Data extract ->
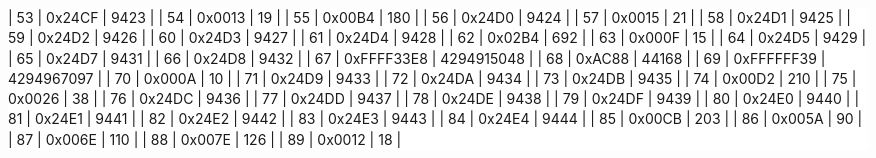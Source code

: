 |      53 | 0x24CF      |        9423 |
|      54 | 0x0013      |          19 |
|      55 | 0x00B4      |         180 |
|      56 | 0x24D0      |        9424 |
|      57 | 0x0015      |          21 |
|      58 | 0x24D1      |        9425 |
|      59 | 0x24D2      |        9426 |
|      60 | 0x24D3      |        9427 |
|      61 | 0x24D4      |        9428 |
|      62 | 0x02B4      |         692 |
|      63 | 0x000F      |          15 |
|      64 | 0x24D5      |        9429 |
|      65 | 0x24D7      |        9431 |
|      66 | 0x24D8      |        9432 |
|      67 | 0xFFFF33E8  |  4294915048 |
|      68 | 0xAC88      |       44168 |
|      69 | 0xFFFFFF39  |  4294967097 |
|      70 | 0x000A      |          10 |
|      71 | 0x24D9      |        9433 |
|      72 | 0x24DA      |        9434 |
|      73 | 0x24DB      |        9435 |
|      74 | 0x00D2      |         210 |
|      75 | 0x0026      |          38 |
|      76 | 0x24DC      |        9436 |
|      77 | 0x24DD      |        9437 |
|      78 | 0x24DE      |        9438 |
|      79 | 0x24DF      |        9439 |
|      80 | 0x24E0      |        9440 |
|      81 | 0x24E1      |        9441 |
|      82 | 0x24E2      |        9442 |
|      83 | 0x24E3      |        9443 |
|      84 | 0x24E4      |        9444 |
|      85 | 0x00CB      |         203 |
|      86 | 0x005A      |          90 |
|      87 | 0x006E      |         110 |
|      88 | 0x007E      |         126 |
|      89 | 0x0012      |          18 |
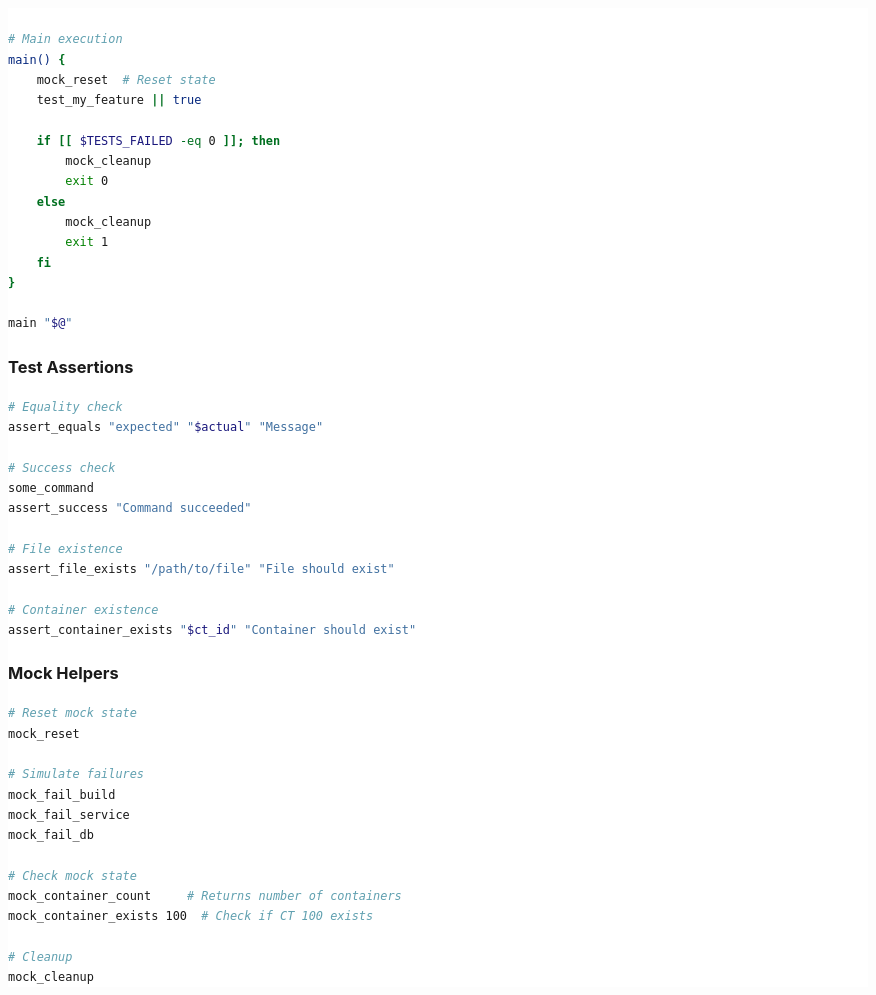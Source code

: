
 ```bash

# Main execution
main() {
    mock_reset  # Reset state
    test_my_feature || true
    
    if [[ $TESTS_FAILED -eq 0 ]]; then
        mock_cleanup
        exit 0
    else
        mock_cleanup
        exit 1
    fi
}

main "$@"
```

### Test Assertions

```bash
# Equality check
assert_equals "expected" "$actual" "Message"

# Success check
some_command
assert_success "Command succeeded"

# File existence
assert_file_exists "/path/to/file" "File should exist"

# Container existence
assert_container_exists "$ct_id" "Container should exist"
```

### Mock Helpers

```bash
# Reset mock state
mock_reset

# Simulate failures
mock_fail_build
mock_fail_service
mock_fail_db

# Check mock state
mock_container_count     # Returns number of containers
mock_container_exists 100  # Check if CT 100 exists

# Cleanup
mock_cleanup
```
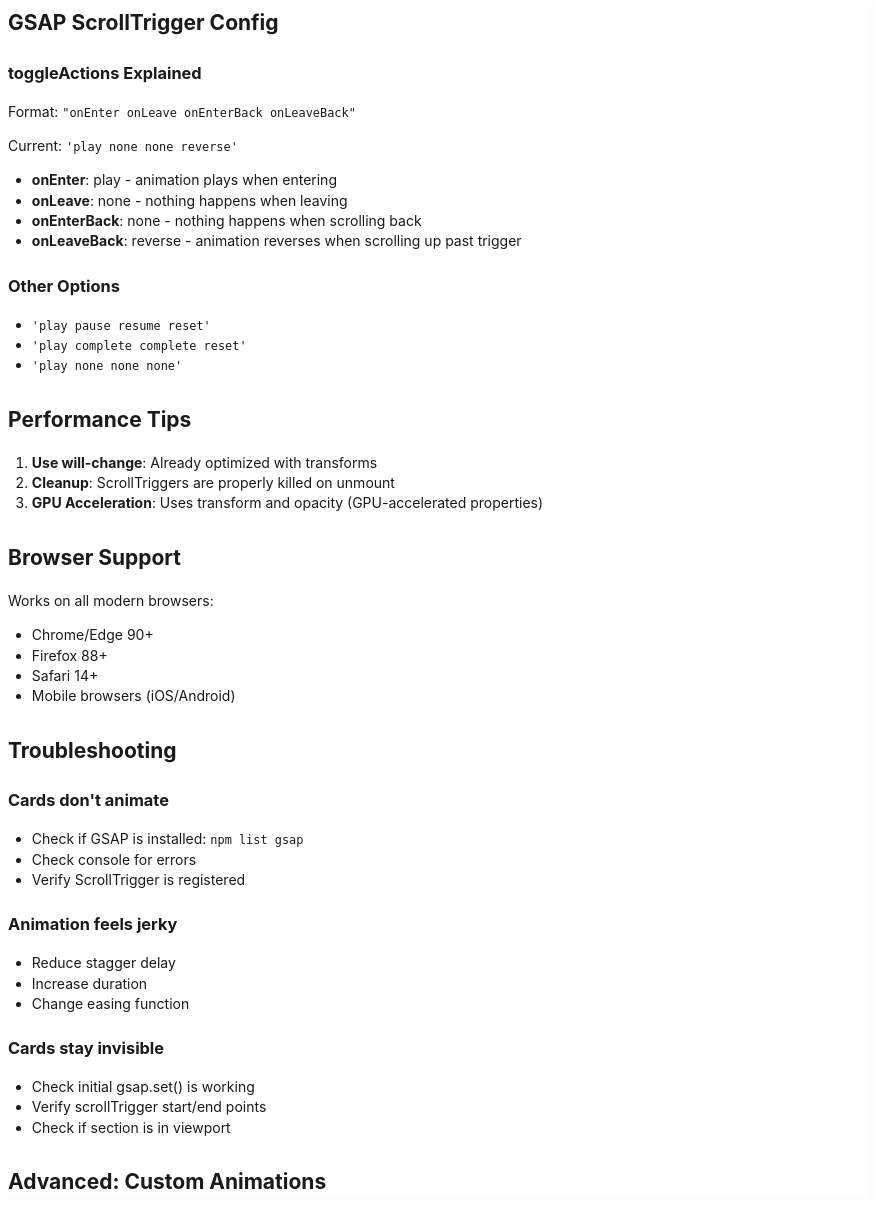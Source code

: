 ## GSAP ScrollTrigger Config

### toggleActions Explained
Format: `"onEnter onLeave onEnterBack onLeaveBack"`

Current: `'play none none reverse'`
- **onEnter**: play - animation plays when entering
- **onLeave**: none - nothing happens when leaving
- **onEnterBack**: none - nothing happens when scrolling back
- **onLeaveBack**: reverse - animation reverses when scrolling up past trigger

### Other Options
- `'play pause resume reset'`
- `'play complete complete reset'`
- `'play none none none'`

## Performance Tips

1. **Use will-change**: Already optimized with transforms
2. **Cleanup**: ScrollTriggers are properly killed on unmount
3. **GPU Acceleration**: Uses transform and opacity (GPU-accelerated properties)

## Browser Support

Works on all modern browsers:
- Chrome/Edge 90+
- Firefox 88+
- Safari 14+
- Mobile browsers (iOS/Android)

## Troubleshooting

### Cards don't animate
- Check if GSAP is installed: `npm list gsap`
- Check console for errors
- Verify ScrollTrigger is registered

### Animation feels jerky
- Reduce stagger delay
- Increase duration
- Change easing function

### Cards stay invisible
- Check initial gsap.set() is working
- Verify scrollTrigger start/end points
- Check if section is in viewport

## Advanced: Custom Animations

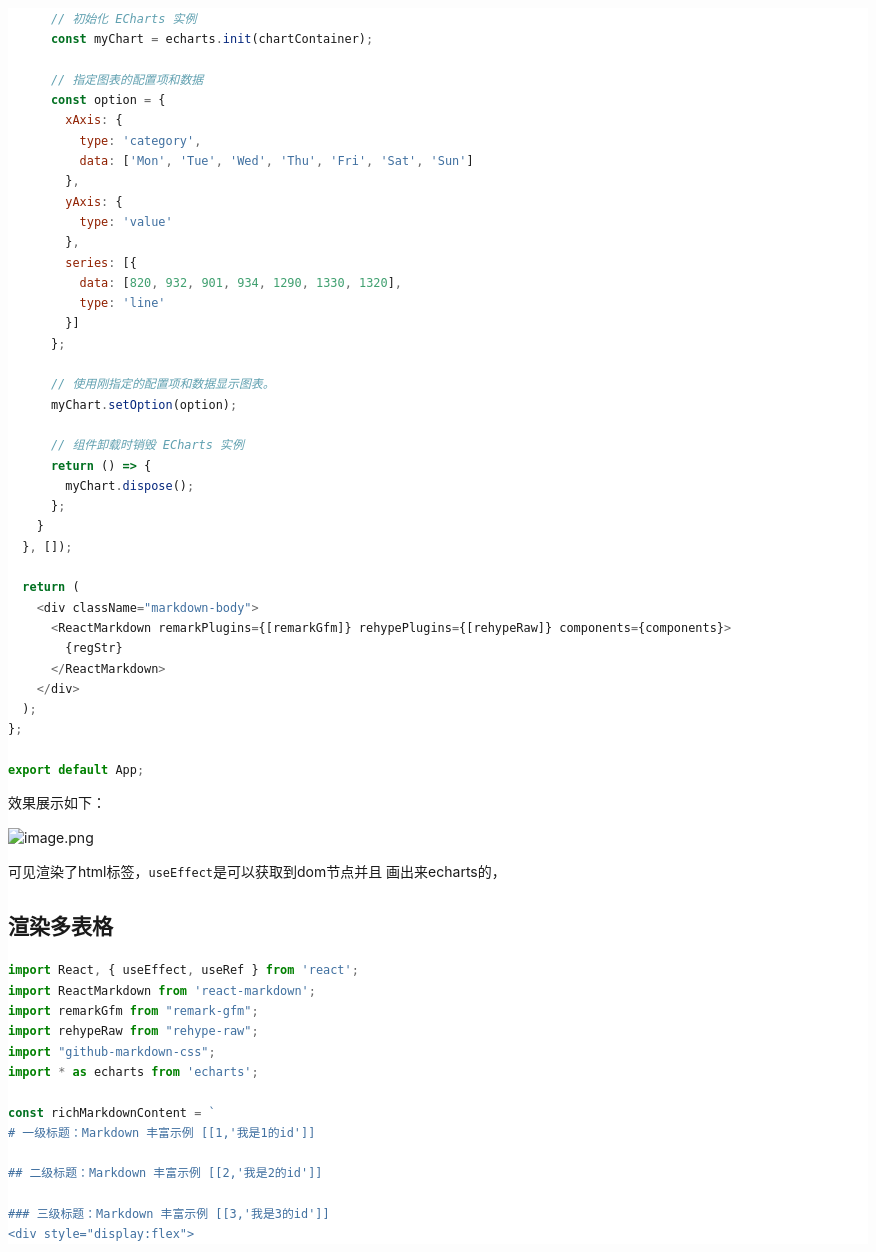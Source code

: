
 ```js
      // 初始化 ECharts 实例
      const myChart = echarts.init(chartContainer);

      // 指定图表的配置项和数据
      const option = {
        xAxis: {
          type: 'category',
          data: ['Mon', 'Tue', 'Wed', 'Thu', 'Fri', 'Sat', 'Sun']
        },
        yAxis: {
          type: 'value'
        },
        series: [{
          data: [820, 932, 901, 934, 1290, 1330, 1320],
          type: 'line'
        }]
      };

      // 使用刚指定的配置项和数据显示图表。
      myChart.setOption(option);

      // 组件卸载时销毁 ECharts 实例
      return () => {
        myChart.dispose();
      };
    }
  }, []);

  return (
    <div className="markdown-body">
      <ReactMarkdown remarkPlugins={[remarkGfm]} rehypePlugins={[rehypeRaw]} components={components}>
        {regStr}
      </ReactMarkdown>
    </div>
  );
};

export default App;
```

效果展示如下：

![image.png](https://p0-xtjj-private.juejin.cn/tos-cn-i-73owjymdk6/be791f2fd6144abc94447cd352bb6499~tplv-73owjymdk6-jj-mark-v1:0:0:0:0:5o6Y6YeR5oqA5pyv56S-5Yy6IEAg5LiJ5bCP5rKz:q75.awebp?policy=eyJ2bSI6MywidWlkIjoiNDIyMjU2MjE0MTIxMDQ3OCJ9&rk3s=f64ab15b&x-orig-authkey=f32326d3454f2ac7e96d3d06cdbb035152127018&x-orig-expires=1755071787&x-orig-sign=JGxG8q8uuEFFTF%2B%2FJq4I73%2FEWAI%3D)

可见渲染了html标签，`useEffect`是可以获取到dom节点并且 画出来echarts的，

## 渲染多表格

```js
import React, { useEffect, useRef } from 'react';
import ReactMarkdown from 'react-markdown';
import remarkGfm from "remark-gfm";
import rehypeRaw from "rehype-raw";
import "github-markdown-css";
import * as echarts from 'echarts';

const richMarkdownContent = `
# 一级标题：Markdown 丰富示例 [[1,'我是1的id']]

## 二级标题：Markdown 丰富示例 [[2,'我是2的id']]

### 三级标题：Markdown 丰富示例 [[3,'我是3的id']]
<div style="display:flex">
```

What you have to do -> All of the records need repeating exactly, except for the pictures.

Output of the task ->
Source code

: |      53 | 0x24CF      |        9423 |
|      54 | 0x0013      |          19 |
|      55 | 0x00B4      |         180 |
|      56 | 0x24D0      |        9424 |
|      57 | 0x0015      |          21 |
|      58 | 0x24D1      |        9425 |
|      59 | 0x24D2      |        9426 |
|      60 | 0x24D3      |        9427 |
|      61 | 0x24D4      |        9428 |
|      62 | 0x02B4      |         692 |
|      63 | 0x000F      |          15 |
|      64 | 0x24D5      |        9429 |
|      65 | 0x24D7      |        9431 |
|      66 | 0x24D8      |        9432 |
|      67 | 0xFFFF33E8  |  4294915048 |
|      68 | 0xAC88      |       44168 |
|      69 | 0xFFFFFF39  |  4294967097 |
|      70 | 0x000A      |          10 |
|      71 | 0x24D9      |        9433 |
|      72 | 0x24DA      |        9434 |
|      73 | 0x24DB      |        9435 |
|      74 | 0x00D2      |         210 |
|      75 | 0x0026      |          38 |
|      76 | 0x24DC      |        9436 |
|      77 | 0x24DD      |        9437 |
|      78 | 0x24DE      |        9438 |
|      79 | 0x24DF      |        9439 |
|      80 | 0x24E0      |        9440 |
|      81 | 0x24E1      |        9441 |
|      82 | 0x24E2      |        9442 |
|      83 | 0x24E3      |        9443 |
|      84 | 0x24E4      |        9444 |
|      85 | 0x00CB      |         203 |
|      86 | 0x005A      |          90 |
|      87 | 0x006E      |         110 |
|      88 | 0x007E      |         126 |
|      89 | 0x0012      |          18 |
Source code

:
 ```bash

# Main execution
main() {
    mock_reset  # Reset state
    test_my_feature || true
    
    if [[ $TESTS_FAILED -eq 0 ]]; then
        mock_cleanup
        exit 0
    else
        mock_cleanup
        exit 1
    fi
}

main "$@"
```

### Test Assertions

```bash
# Equality check
assert_equals "expected" "$actual" "Message"

# Success check
some_command
assert_success "Command succeeded"

# File existence
assert_file_exists "/path/to/file" "File should exist"

# Container existence
assert_container_exists "$ct_id" "Container should exist"
```

### Mock Helpers

```bash
# Reset mock state
mock_reset

# Simulate failures
mock_fail_build
mock_fail_service
mock_fail_db

# Check mock state
mock_container_count     # Returns number of containers
mock_container_exists 100  # Check if CT 100 exists

# Cleanup
mock_cleanup
```
Source code

: ## GSAP ScrollTrigger Config

### toggleActions Explained
Format: `"onEnter onLeave onEnterBack onLeaveBack"`

Current: `'play none none reverse'`
- **onEnter**: play - animation plays when entering
- **onLeave**: none - nothing happens when leaving
- **onEnterBack**: none - nothing happens when scrolling back
- **onLeaveBack**: reverse - animation reverses when scrolling up past trigger

### Other Options
- `'play pause resume reset'`
- `'play complete complete reset'`
- `'play none none none'`

## Performance Tips

1. **Use will-change**: Already optimized with transforms
2. **Cleanup**: ScrollTriggers are properly killed on unmount
3. **GPU Acceleration**: Uses transform and opacity (GPU-accelerated properties)

## Browser Support

Works on all modern browsers:
- Chrome/Edge 90+
- Firefox 88+
- Safari 14+
- Mobile browsers (iOS/Android)

## Troubleshooting

### Cards don't animate
- Check if GSAP is installed: `npm list gsap`
- Check console for errors
- Verify ScrollTrigger is registered

### Animation feels jerky
- Reduce stagger delay
- Increase duration
- Change easing function

### Cards stay invisible
- Check initial gsap.set() is working
- Verify scrollTrigger start/end points
- Check if section is in viewport

## Advanced: Custom Animations

Source code

:
 ```js
      // 初始化 ECharts 实例
      const myChart = echarts.init(chartContainer);

      // 指定图表的配置项和数据
      const option = {
        xAxis: {
          type: 'category',
          data: ['Mon', 'Tue', 'Wed', 'Thu', 'Fri', 'Sat', 'Sun']
        },
        yAxis: {
          type: 'value'
        },
        series: [{
          data: [820, 932, 901, 934, 1290, 1330, 1320],
          type: 'line'
        }]
      };

      // 使用刚指定的配置项和数据显示图表。
      myChart.setOption(option);

      // 组件卸载时销毁 ECharts 实例
      return () => {
        myChart.dispose();
      };
    }
  }, []);

  return (
    <div className="markdown-body">
      <ReactMarkdown remarkPlugins={[remarkGfm]} rehypePlugins={[rehypeRaw]} components={components}>
        {regStr}
      </ReactMarkdown>
    </div>
  );
};

export default App;
```

效果展示如下：

![image.png](https://p0-xtjj-private.juejin.cn/tos-cn-i-73owjymdk6/be791f2fd6144abc94447cd352bb6499~tplv-73owjymdk6-jj-mark-v1:0:0:0:0:5o6Y6YeR5oqA5pyv56S-5Yy6IEAg5LiJ5bCP5rKz:q75.awebp?policy=eyJ2bSI6MywidWlkIjoiNDIyMjU2MjE0MTIxMDQ3OCJ9&rk3s=f64ab15b&x-orig-authkey=f32326d3454f2ac7e96d3d06cdbb035152127018&x-orig-expires=1755071787&x-orig-sign=JGxG8q8uuEFFTF%2B%2FJq4I73%2FEWAI%3D)

可见渲染了html标签，`useEffect`是可以获取到dom节点并且 画出来echarts的，

## 渲染多表格

```js
import React, { useEffect, useRef } from 'react';
import ReactMarkdown from 'react-markdown';
import remarkGfm from "remark-gfm";
import rehypeRaw from "rehype-raw";
import "github-markdown-css";
import * as echarts from 'echarts';

const richMarkdownContent = `
# 一级标题：Markdown 丰富示例 [[1,'我是1的id']]

## 二级标题：Markdown 丰富示例 [[2,'我是2的id']]

### 三级标题：Markdown 丰富示例 [[3,'我是3的id']]
<div style="display:flex">
```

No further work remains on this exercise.